• _TASK OBJECTIVE_
Return copies of the lines below that mention "achieve".

• _DATA TO EXAMINE_
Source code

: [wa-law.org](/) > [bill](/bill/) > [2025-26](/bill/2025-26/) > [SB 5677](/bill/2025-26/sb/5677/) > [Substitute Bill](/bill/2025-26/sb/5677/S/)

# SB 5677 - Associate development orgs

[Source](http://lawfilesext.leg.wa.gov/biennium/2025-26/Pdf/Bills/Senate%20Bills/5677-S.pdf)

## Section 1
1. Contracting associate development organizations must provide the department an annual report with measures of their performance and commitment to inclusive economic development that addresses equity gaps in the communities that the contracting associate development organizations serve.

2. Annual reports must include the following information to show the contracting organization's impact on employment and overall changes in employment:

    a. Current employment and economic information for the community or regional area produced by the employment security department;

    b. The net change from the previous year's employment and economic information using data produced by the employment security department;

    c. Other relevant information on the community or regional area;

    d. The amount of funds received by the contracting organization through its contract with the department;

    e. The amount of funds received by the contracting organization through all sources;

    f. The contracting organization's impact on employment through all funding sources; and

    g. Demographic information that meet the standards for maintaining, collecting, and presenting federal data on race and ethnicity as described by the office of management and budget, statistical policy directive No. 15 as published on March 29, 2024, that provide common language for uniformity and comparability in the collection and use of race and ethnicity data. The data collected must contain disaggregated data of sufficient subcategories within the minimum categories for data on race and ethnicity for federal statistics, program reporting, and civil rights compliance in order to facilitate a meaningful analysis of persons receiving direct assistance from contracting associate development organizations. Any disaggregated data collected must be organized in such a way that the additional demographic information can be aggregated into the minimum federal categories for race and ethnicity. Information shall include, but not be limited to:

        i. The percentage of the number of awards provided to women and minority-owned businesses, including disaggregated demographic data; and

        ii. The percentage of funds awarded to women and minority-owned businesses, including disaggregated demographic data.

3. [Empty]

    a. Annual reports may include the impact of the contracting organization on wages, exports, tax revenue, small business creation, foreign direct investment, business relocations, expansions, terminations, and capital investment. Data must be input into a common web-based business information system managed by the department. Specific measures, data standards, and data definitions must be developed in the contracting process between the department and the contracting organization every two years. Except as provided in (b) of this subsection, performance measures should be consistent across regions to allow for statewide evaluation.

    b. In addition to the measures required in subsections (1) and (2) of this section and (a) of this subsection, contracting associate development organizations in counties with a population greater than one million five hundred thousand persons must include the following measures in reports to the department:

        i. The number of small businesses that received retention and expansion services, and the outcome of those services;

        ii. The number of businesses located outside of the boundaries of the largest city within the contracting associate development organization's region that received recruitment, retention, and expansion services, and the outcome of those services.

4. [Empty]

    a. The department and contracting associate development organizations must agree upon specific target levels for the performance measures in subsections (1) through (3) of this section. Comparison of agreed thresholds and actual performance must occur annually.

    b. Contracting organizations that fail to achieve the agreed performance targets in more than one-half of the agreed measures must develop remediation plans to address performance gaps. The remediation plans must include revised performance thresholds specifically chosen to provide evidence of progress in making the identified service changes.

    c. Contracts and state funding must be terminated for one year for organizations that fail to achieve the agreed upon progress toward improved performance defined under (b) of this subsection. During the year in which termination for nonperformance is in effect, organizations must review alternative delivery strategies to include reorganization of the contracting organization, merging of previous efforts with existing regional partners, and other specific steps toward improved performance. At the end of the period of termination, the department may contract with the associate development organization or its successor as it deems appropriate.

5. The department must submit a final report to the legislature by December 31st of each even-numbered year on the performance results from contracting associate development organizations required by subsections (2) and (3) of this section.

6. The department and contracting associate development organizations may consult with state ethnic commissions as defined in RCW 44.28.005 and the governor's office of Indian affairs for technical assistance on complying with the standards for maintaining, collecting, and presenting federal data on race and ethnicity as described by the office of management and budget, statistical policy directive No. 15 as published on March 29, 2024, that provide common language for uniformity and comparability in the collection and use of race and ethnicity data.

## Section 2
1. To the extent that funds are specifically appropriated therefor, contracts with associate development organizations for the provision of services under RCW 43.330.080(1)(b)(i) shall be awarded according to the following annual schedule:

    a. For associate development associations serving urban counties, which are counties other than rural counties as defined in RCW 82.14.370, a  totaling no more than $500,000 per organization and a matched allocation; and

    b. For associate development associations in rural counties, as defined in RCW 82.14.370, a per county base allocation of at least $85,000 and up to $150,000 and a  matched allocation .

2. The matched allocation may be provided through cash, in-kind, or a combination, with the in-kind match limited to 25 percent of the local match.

• _SOLUTION TO THE EXERCISE_
    b. Contracting organizations that fail to achieve the agreed performance targets in more than one-half of the agreed measures must develop remediation plans to address performance gaps. The remediation plans must include revised performance thresholds specifically chosen to provide evidence of progress in making the identified service changes.
    c. Contracts and state funding must be terminated for one year for organizations that fail to achieve the agreed upon progress toward improved performance defined under (b) of this subsection. During the year in which termination for nonperformance is in effect, organizations must review alternative delivery strategies to include reorganization of the contracting organization, merging of previous efforts with existing regional partners, and other specific steps toward improved performance. At the end of the period of termination, the department may contract with the associate development organization or its successor as it deems appropriate.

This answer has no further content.